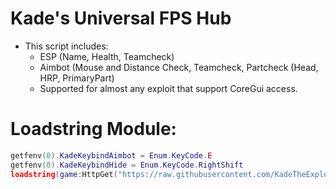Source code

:# Kade's Universal FPS Hub
- This script includes:
  - ESP (Name, Health, Teamcheck)
  - Aimbot (Mouse and Distance Check, Teamcheck, Partcheck (Head, HRP, PrimaryPart)
  - Supported for almost any exploit that support CoreGui access.
 
# Loadstring Module:
```lua
getfenv(0).KadeKeybindAimbot = Enum.KeyCode.E
getfenv(0).KadeKeybindHide = Enum.KeyCode.RightShift
loadstring(game:HttpGet("https://raw.githubusercontent.com/KadeTheExploiter/Uncategorized-Scripts/main/Scripts/KadesFPSGui/src.lua"))()
```
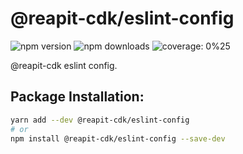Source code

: # @reapit-cdk/eslint-config


![npm version](https://img.shields.io/npm/v/@reapit-cdk/eslint-config)
![npm downloads](https://img.shields.io/npm/dm/@reapit-cdk/eslint-config)
![coverage: 0%25](https://img.shields.io/badge/coverage-0%25-red)

@reapit-cdk eslint config.

## Package Installation:

```sh
yarn add --dev @reapit-cdk/eslint-config
# or
npm install @reapit-cdk/eslint-config --save-dev
```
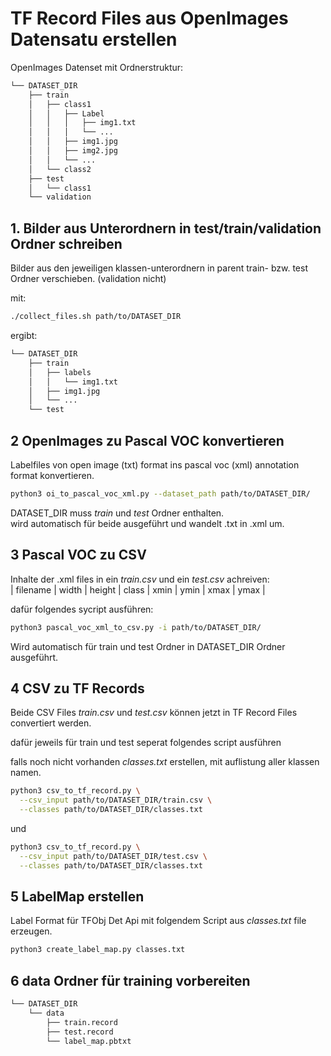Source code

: # TF Record Files aus OpenImages Datensatu erstellen

OpenImages Datenset mit Ordnerstruktur:

```bash
└── DATASET_DIR
    ├── train
    │   ├── class1
    │   │   ├── Label
    │   │   │   ├── img1.txt
    │   │   │   └── ...
    │   │   ├── img1.jpg
    │   │   ├── img2.jpg
    │   │   └── ...
    │   └── class2
    ├── test
    │   └── class1
    └── validation
```

## 1. Bilder aus Unterordnern in test/train/validation Ordner schreiben

Bilder aus den jeweiligen klassen-unterordnern in parent train- bzw. test Ordner verschieben. (validation nicht)

mit:
```bash
./collect_files.sh path/to/DATASET_DIR
```

ergibt:
```bash
└── DATASET_DIR
    ├── train
    │   ├── labels
    │   │   └── img1.txt
    │   ├── img1.jpg
    │   └── ...
    └── test
```


## 2 OpenImages zu Pascal VOC konvertieren

Labelfiles von open image (txt) format ins pascal voc (xml) annotation 
format konvertieren.

```bash
python3 oi_to_pascal_voc_xml.py --dataset_path path/to/DATASET_DIR/
```

DATASET_DIR muss *train* und *test* Ordner enthalten.  
wird automatisch für beide ausgeführt und wandelt .txt in .xml um.


## 3 Pascal VOC zu CSV 

Inhalte der .xml files in ein *train.csv* und ein *test.csv*
achreiven:  
| filename | width | height | class | xmin | ymin | xmax | ymax |

dafür folgendes sycript ausführen:
```bash
python3 pascal_voc_xml_to_csv.py -i path/to/DATASET_DIR/
```

Wird automatisch für train und test Ordner in DATASET_DIR Ordner ausgeführt.


## 4 CSV zu TF Records

Beide CSV Files *train.csv* und *test.csv* können jetzt in TF Record Files convertiert werden.  

dafür jeweils für train und test seperat folgendes script ausführen

falls noch nicht vorhanden *classes.txt* erstellen, mit auflistung 
aller klassen namen.


```bash
python3 csv_to_tf_record.py \
  --csv_input path/to/DATASET_DIR/train.csv \
  --classes path/to/DATASET_DIR/classes.txt
```
und
```bash
python3 csv_to_tf_record.py \
  --csv_input path/to/DATASET_DIR/test.csv \
  --classes path/to/DATASET_DIR/classes.txt
```

## 5 LabelMap erstellen

Label Format für TFObj Det Api mit folgendem Script 
aus *classes.txt* file erzeugen.

```bash
python3 create_label_map.py classes.txt
```

## 6 data Ordner für training vorbereiten

```bash
└── DATASET_DIR
    └── data
        ├── train.record
        ├── test.record
        └── label_map.pbtxt
```



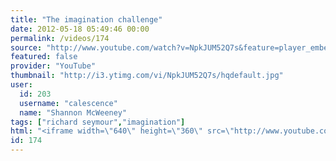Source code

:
 ```yaml
---
title: "The imagination challenge"
date: 2012-05-18 05:49:46 00:00
permalink: /videos/174
source: "http://www.youtube.com/watch?v=NpkJUM52Q7s&feature=player_embedded"
featured: false
provider: "YouTube"
thumbnail: "http://i3.ytimg.com/vi/NpkJUM52Q7s/hqdefault.jpg"
user:
  id: 203
  username: "calescence"
  name: "Shannon McWeeney"
tags: ["richard seymour","imagination"]
html: "<iframe width=\"640\" height=\"360\" src=\"http://www.youtube.com/embed/NpkJUM52Q7s?wmode=transparent&fs=1&feature=oembed\" frameborder=\"0\" allowfullscreen></iframe>"
id: 174
---
```



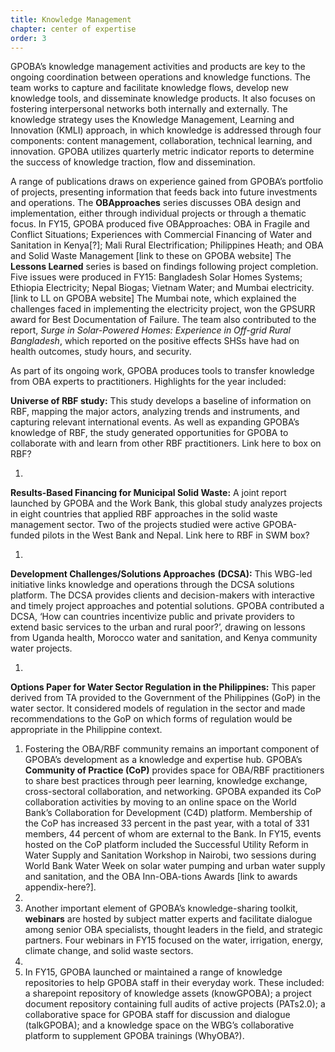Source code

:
```yaml
---
title: Knowledge Management
chapter: center of expertise
order: 3
---
```


GPOBA’s knowledge management activities and products are key to the ongoing coordination between operations and knowledge functions. The team works to capture and facilitate knowledge flows, develop new knowledge tools, and disseminate knowledge products. It also focuses on fostering interpersonal networks both internally and externally. The knowledge strategy uses the Knowledge Management, Learning and Innovation (KMLI) approach, in which knowledge is addressed through four components: content management, collaboration, technical learning, and innovation. GPOBA utilizes quarterly metric indicator reports to determine the success of knowledge traction, flow and dissemination.

A range of publications draws on experience gained from GPOBA’s portfolio of projects, presenting information that feeds back into future investments and operations. The **OBApproaches** series discusses OBA design and implementation, either through individual projects or through a thematic focus. In FY15, GPOBA produced five OBApproaches: OBA in Fragile and Conflict Situations; Experiences with Commercial Financing of Water and Sanitation in Kenya[?]; Mali Rural Electrification; Philippines Heath; and OBA and Solid Waste Management [link to these on GPOBA website] The **Lessons Learned** series is based on findings following project completion. Five issues were produced in FY15: Bangladesh Solar Homes Systems; Ethiopia Electricity; Nepal Biogas; Vietnam Water; and Mumbai electricity. [link to LL on GPOBA website] The Mumbai note, which explained the challenges faced in implementing the electricity project, won the GPSURR award for Best Documentation of Failure. The team also contributed to the report, _Surge in Solar-Powered Homes: Experience in Off-grid Rural Bangladesh_, which reported on the positive effects SHSs have had on health outcomes, study hours, and security.

As part of its ongoing work, GPOBA produces tools to transfer knowledge from OBA experts to practitioners. Highlights for the year included:

**Universe of RBF study:** This study develops a baseline of information on RBF, mapping the major actors, analyzing trends and instruments, and capturing relevant international events. As well as expanding GPOBA’s knowledge of RBF, the study generated opportunities for GPOBA to collaborate with and learn from other RBF practitioners. Link here to box on RBF?

1. 

**Results-Based Financing for Municipal Solid Waste:** A joint report launched by GPOBA and the Work Bank, this global study analyzes projects in eight countries that applied RBF approaches in the solid waste management sector. Two of the projects studied were active GPOBA-funded pilots in the West Bank and Nepal. Link here to RBF in SWM box?

1. 

**Development Challenges/Solutions Approaches** **(DCSA):** This WBG-led initiative links knowledge and operations through the DCSA solutions platform. The DCSA provides clients and decision-makers with interactive and timely project approaches and potential solutions. GPOBA contributed a DCSA, ‘How can countries incentivize public and private providers to extend basic services to the urban and rural poor?’, drawing on lessons from Uganda health, Morocco water and sanitation, and Kenya community water projects. 

1. 

**Options Paper for Water Sector Regulation in the Philippines:** This paper derived from TA provided to the Government of the Philippines (GoP) in the water sector. It considered models of regulation in the sector and made recommendations to the GoP on which forms of regulation would be appropriate in the Philippine context.  

1. Fostering the OBA/RBF community remains an important component of GPOBA’s development as a knowledge and expertise hub. GPOBA’s **Community of Practice (CoP)** provides space for OBA/RBF practitioners to share best practices through peer learning, knowledge exchange, cross-sectoral collaboration, and networking. GPOBA expanded its CoP collaboration activities by moving to an online space on the World Bank’s Collaboration for Development (C4D) platform. Membership of the CoP has increased 33 percent in the past year, with a total of 331 members, 44 percent of whom are external to the Bank. In FY15, events hosted on the CoP platform included the Successful Utility Reform in Water Supply and Sanitation Workshop in Nairobi, two sessions during World Bank Water Week on solar water pumping and urban water supply and sanitation, and the OBA Inn-OBA-tions Awards [link to awards appendix-here?]. 
1. 
1. Another important element of GPOBA’s knowledge-sharing toolkit, **webinars** are hosted by subject matter experts and facilitate dialogue among senior OBA specialists, thought leaders in the field, and strategic partners. Four webinars in FY15 focused on the water, irrigation, energy, climate change, and solid waste sectors. 
1. 
1. In FY15, GPOBA launched or maintained a range of knowledge repositories to help GPOBA staff in their everyday work. These included: a sharepoint repository of knowledge assets (knowGPOBA); a project document repository containing full audits of active projects (PATs2.0); a collaborative space for GPOBA staff for discussion and dialogue (talkGPOBA); and a knowledge space on the WBG’s collaborative platform to supplement GPOBA trainings (WhyOBA?).
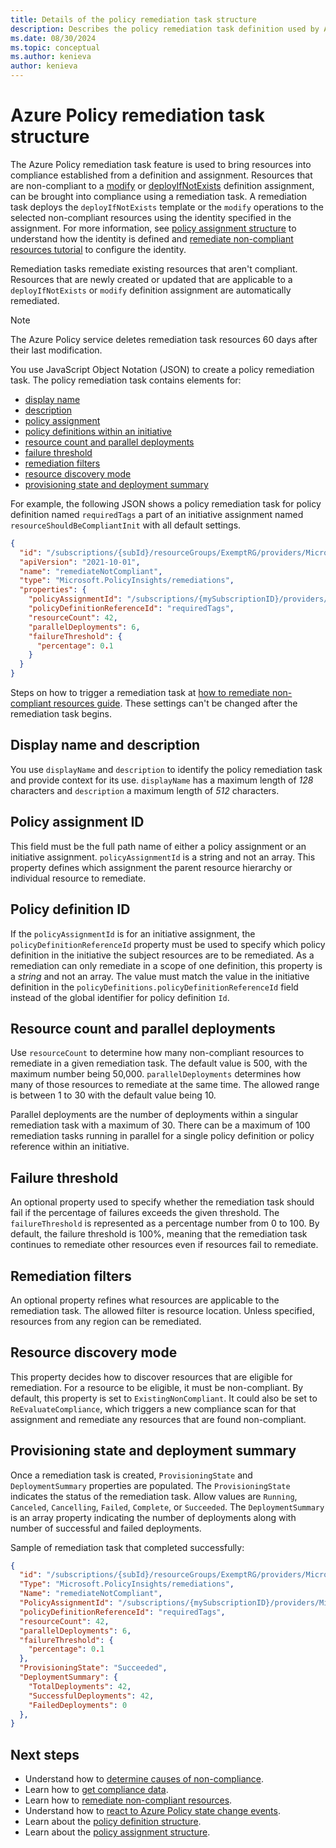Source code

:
 ```yaml
---
title: Details of the policy remediation task structure
description: Describes the policy remediation task definition used by Azure Policy to bring resources into compliance.
ms.date: 08/30/2024
ms.topic: conceptual
ms.author: kenieva
author: kenieva
---
```


# Azure Policy remediation task structure

The Azure Policy remediation task feature is used to bring resources into compliance established from a definition and assignment. Resources that are non-compliant to a [modify](./effect-modify.md) or [deployIfNotExists](./effect-deploy-if-not-exists.md) definition assignment, can be brought into compliance using a remediation task. A remediation task deploys the `deployIfNotExists` template or the `modify` operations to the selected non-compliant resources using the identity specified in the assignment. For more information, see [policy assignment structure](./assignment-structure.md#identity) to understand how the identity is defined and [remediate non-compliant resources tutorial](../how-to/remediate-resources.md#configure-the-managed-identity) to configure the identity.

Remediation tasks remediate existing resources that aren't compliant. Resources that are newly created or updated that are applicable to a `deployIfNotExists` or `modify` definition assignment are automatically remediated.

> [!NOTE]
> The Azure Policy service deletes remediation task resources 60 days after their last modification.

You use JavaScript Object Notation (JSON) to create a policy remediation task. The policy remediation task contains elements for:

- [display name](#display-name-and-description)
- [description](#display-name-and-description)
- [policy assignment](#policy-assignment-id)
- [policy definitions within an initiative](#policy-definition-id)
- [resource count and parallel deployments](#resource-count-and-parallel-deployments)
- [failure threshold](#failure-threshold)
- [remediation filters](#remediation-filters)
- [resource discovery mode](#resource-discovery-mode)
- [provisioning state and deployment summary](#provisioning-state-and-deployment-summary)


For example, the following JSON shows a policy remediation task for policy definition named `requiredTags` a part of an initiative assignment named `resourceShouldBeCompliantInit` with all default settings.

```json
{
  "id": "/subscriptions/{subId}/resourceGroups/ExemptRG/providers/Microsoft.PolicyInsights/remediations/remediateNotCompliant",
  "apiVersion": "2021-10-01",
  "name": "remediateNotCompliant",
  "type": "Microsoft.PolicyInsights/remediations",
  "properties": {
    "policyAssignmentId": "/subscriptions/{mySubscriptionID}/providers/Microsoft.Authorization/policyAssignments/resourceShouldBeCompliantInit",
    "policyDefinitionReferenceId": "requiredTags",
    "resourceCount": 42,
    "parallelDeployments": 6,
    "failureThreshold": {
      "percentage": 0.1
    }
  }
}
```

Steps on how to trigger a remediation task at [how to remediate non-compliant resources guide](../how-to/remediate-resources.md). These settings can't be changed after the remediation task begins.

## Display name and description

You use `displayName` and `description` to identify the policy remediation task and provide context for its use. `displayName` has a maximum length of _128_ characters and `description` a maximum length of _512_ characters.

## Policy assignment ID

This field must be the full path name of either a policy assignment or an initiative assignment. `policyAssignmentId` is a string and not an array. This property defines which assignment the parent resource hierarchy or individual resource to remediate.

## Policy definition ID

If the `policyAssignmentId` is for an initiative assignment, the `policyDefinitionReferenceId` property must be used to specify which policy definition in the initiative the subject resources are to be remediated. As a remediation can only remediate in a scope of one definition, this property is a _string_ and not an array. The value must match the value in the initiative definition in the `policyDefinitions.policyDefinitionReferenceId` field instead of the global identifier for policy definition `Id`.

## Resource count and parallel deployments

Use `resourceCount` to  determine how many non-compliant resources to remediate in a given remediation task. The default value is 500, with the maximum number being 50,000. `parallelDeployments` determines how many of those resources to remediate at the same time. The allowed range is between 1 to 30 with the default value being 10.

Parallel deployments are the number of deployments within a singular remediation task with a maximum of 30. There can be a maximum of 100 remediation tasks running in parallel for a single policy definition or policy reference within an initiative.

## Failure threshold

An optional property used to specify whether the remediation task should fail if the percentage of failures exceeds the given threshold. The `failureThreshold` is represented as a percentage number from 0 to 100. By default, the failure threshold is 100%, meaning that the remediation task continues to remediate other resources even if resources fail to remediate.

## Remediation filters

An optional property refines what resources are applicable to the remediation task. The allowed filter is resource location. Unless specified, resources from any region can be remediated.

## Resource discovery mode

This property decides how to discover resources that are eligible for remediation. For a resource to be eligible, it must be non-compliant. By default, this property is set to `ExistingNonCompliant`. It could also be set to `ReEvaluateCompliance`, which triggers a new compliance scan for that assignment and remediate any resources that are found non-compliant.

## Provisioning state and deployment summary

Once a remediation task is created, `ProvisioningState` and `DeploymentSummary` properties are populated. The `ProvisioningState` indicates the status of the remediation task. Allow values are `Running`, `Canceled`, `Cancelling`, `Failed`, `Complete`, or `Succeeded`. The `DeploymentSummary` is an array property indicating the number of deployments along with number of successful and failed deployments.

Sample of remediation task that completed successfully:

```json
{
  "id": "/subscriptions/{subId}/resourceGroups/ExemptRG/providers/Microsoft.PolicyInsights/remediations/remediateNotCompliant",
  "Type": "Microsoft.PolicyInsights/remediations",
  "Name": "remediateNotCompliant",
  "PolicyAssignmentId": "/subscriptions/{mySubscriptionID}/providers/Microsoft.Authorization/policyAssignments/resourceShouldBeCompliantInit",
  "policyDefinitionReferenceId": "requiredTags",
  "resourceCount": 42,
  "parallelDeployments": 6,
  "failureThreshold": {
    "percentage": 0.1
  },
  "ProvisioningState": "Succeeded",
  "DeploymentSummary": {
    "TotalDeployments": 42,
    "SuccessfulDeployments": 42,
    "FailedDeployments": 0
  },
}
```

## Next steps

- Understand how to [determine causes of non-compliance](../how-to/determine-non-compliance.md).
- Learn how to [get compliance data](../how-to/get-compliance-data.md).
- Learn how to [remediate non-compliant resources](../how-to/remediate-resources.md).
- Understand how to [react to Azure Policy state change events](./event-overview.md).
- Learn about the [policy definition structure](./definition-structure-basics.md).
- Learn about the [policy assignment structure](./assignment-structure.md).
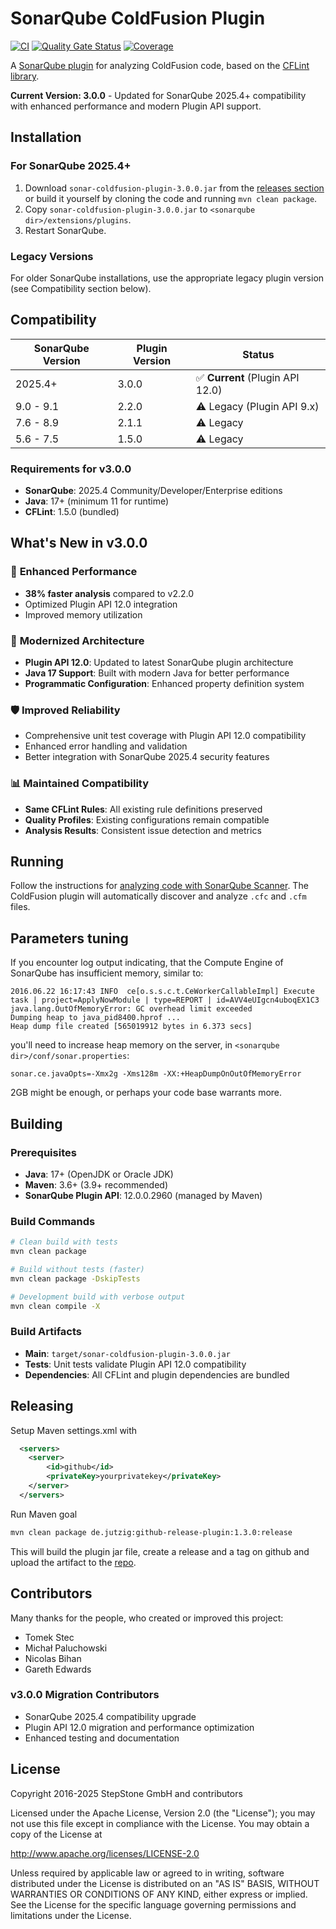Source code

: # SonarQube ColdFusion Plugin

[![CI](https://github.com/stepstone-tech/sonar-coldfusion/actions/workflows/ci.yml/badge.svg)](https://github.com/stepstone-tech/sonar-coldfusion/actions/workflows/ci.yml) [![Quality Gate Status](https://sonarcloud.io/api/project_badges/measure?project=stepstone-tech_sonar-coldfusion&metric=alert_status)](https://sonarcloud.io/dashboard?id=stepstone-tech_sonar-coldfusion) [![Coverage](https://sonarcloud.io/api/project_badges/measure?project=stepstone-tech_sonar-coldfusion&metric=coverage)](https://sonarcloud.io/dashboard?id=stepstone-tech_sonar-coldfusion)

A [SonarQube plugin](http://www.sonarqube.org/) for analyzing ColdFusion code, based on the [CFLint library](https://github.com/cflint/CFLint).

**Current Version: 3.0.0** - Updated for SonarQube 2025.4+ compatibility with enhanced performance and modern Plugin API support.

## Installation

### For SonarQube 2025.4+
1. Download `sonar-coldfusion-plugin-3.0.0.jar` from the [releases section](https://github.com/stepstone-tech/sonar-coldfusion/releases) or build it yourself by cloning the code and running `mvn clean package`.
1. Copy `sonar-coldfusion-plugin-3.0.0.jar` to `<sonarqube dir>/extensions/plugins`.
1. Restart SonarQube.

### Legacy Versions
For older SonarQube installations, use the appropriate legacy plugin version (see Compatibility section below).

## Compatibility

SonarQube Version | Plugin Version | Status
------------------|----------------|--------
2025.4+          | 3.0.0          | ✅ **Current** (Plugin API 12.0)
9.0 - 9.1        | 2.2.0          | ⚠️ Legacy (Plugin API 9.x)
7.6 - 8.9        | 2.1.1          | ⚠️ Legacy  
5.6 - 7.5        | 1.5.0          | ⚠️ Legacy

### Requirements for v3.0.0
- **SonarQube**: 2025.4 Community/Developer/Enterprise editions
- **Java**: 17+ (minimum 11 for runtime)
- **CFLint**: 1.5.0 (bundled)

## What's New in v3.0.0

### 🚀 **Enhanced Performance**
- **38% faster analysis** compared to v2.2.0
- Optimized Plugin API 12.0 integration
- Improved memory utilization

### 🔧 **Modernized Architecture**
- **Plugin API 12.0**: Updated to latest SonarQube plugin architecture
- **Java 17 Support**: Built with modern Java for better performance
- **Programmatic Configuration**: Enhanced property definition system

### 🛡️ **Improved Reliability**
- Comprehensive unit test coverage with Plugin API 12.0 compatibility
- Enhanced error handling and validation
- Better integration with SonarQube 2025.4 security features

### 📊 **Maintained Compatibility**
- **Same CFLint Rules**: All existing rule definitions preserved
- **Quality Profiles**: Existing configurations remain compatible
- **Analysis Results**: Consistent issue detection and metrics

## Running

Follow the instructions for [analyzing code with SonarQube Scanner](http://docs.sonarqube.org/display/SCAN/Analyzing+with+SonarQube+Scanner). The ColdFusion plugin will automatically discover and analyze `.cfc` and `.cfm` files.

## Parameters tuning

If you encounter log output indicating, that the Compute Engine of SonarQube has insufficient memory, similar to:

```text
2016.06.22 16:17:43 INFO  ce[o.s.s.c.t.CeWorkerCallableImpl] Execute task | project=ApplyNowModule | type=REPORT | id=AVV4eUIgcn4uboqEX1C3
java.lang.OutOfMemoryError: GC overhead limit exceeded
Dumping heap to java_pid8400.hprof ...
Heap dump file created [565019912 bytes in 6.373 secs]
```

you'll need to increase heap memory on the server, in `<sonarqube dir>/conf/sonar.properties`:

```text
sonar.ce.javaOpts=-Xmx2g -Xms128m -XX:+HeapDumpOnOutOfMemoryError
```

2GB might be enough, or perhaps your code base warrants more.

## Building

### Prerequisites
- **Java**: 17+ (OpenJDK or Oracle JDK)
- **Maven**: 3.6+ (3.9+ recommended)
- **SonarQube Plugin API**: 12.0.0.2960 (managed by Maven)

### Build Commands
```bash
# Clean build with tests
mvn clean package

# Build without tests (faster)
mvn clean package -DskipTests

# Development build with verbose output
mvn clean compile -X
```

### Build Artifacts
- **Main**: `target/sonar-coldfusion-plugin-3.0.0.jar`
- **Tests**: Unit tests validate Plugin API 12.0 compatibility
- **Dependencies**: All CFLint and plugin dependencies are bundled

## Releasing

Setup Maven settings.xml with

```xml
  <servers>
    <server>
        <id>github</id>
        <privateKey>yourprivatekey</privateKey>
    </server>
  </servers>
```

Run Maven goal

```bash
mvn clean package de.jutzig:github-release-plugin:1.3.0:release 
```

This will build the plugin jar file, create a release and a tag on github and upload the artifact to
the [repo](https://github.com/stepstone-tech/sonar-coldfusion).

## Contributors

Many thanks for the people, who created or improved this project:

- Tomek Stec
- Michał Paluchowski
- Nicolas Bihan
- Gareth Edwards

### v3.0.0 Migration Contributors
- SonarQube 2025.4 compatibility upgrade
- Plugin API 12.0 migration and performance optimization
- Enhanced testing and documentation

## License

Copyright 2016-2025 StepStone GmbH
          and contributors

Licensed under the Apache License, Version 2.0 (the "License"); you may not use this file except in compliance with the License. You may obtain a copy of the License at

<http://www.apache.org/licenses/LICENSE-2.0>

Unless required by applicable law or agreed to in writing, software distributed under the License is distributed on an "AS IS" BASIS, WITHOUT WARRANTIES OR CONDITIONS OF ANY KIND, either express or implied. See the License for the specific language governing permissions and limitations under the License.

### WHAT IS REQUIRED
Go through the material and copy each line that contains "Results".

### RESPONSE BELOW
**Results-Based Financing for Municipal Solid Waste:** A joint report launched by GPOBA and the Work Bank, this global study analyzes projects in eight countries that applied RBF approaches in the solid waste management sector. Two of the projects studied were active GPOBA-funded pilots in the West Bank and Nepal. Link here to RBF in SWM box?
- **Analysis Results**: Consistent issue detection and metrics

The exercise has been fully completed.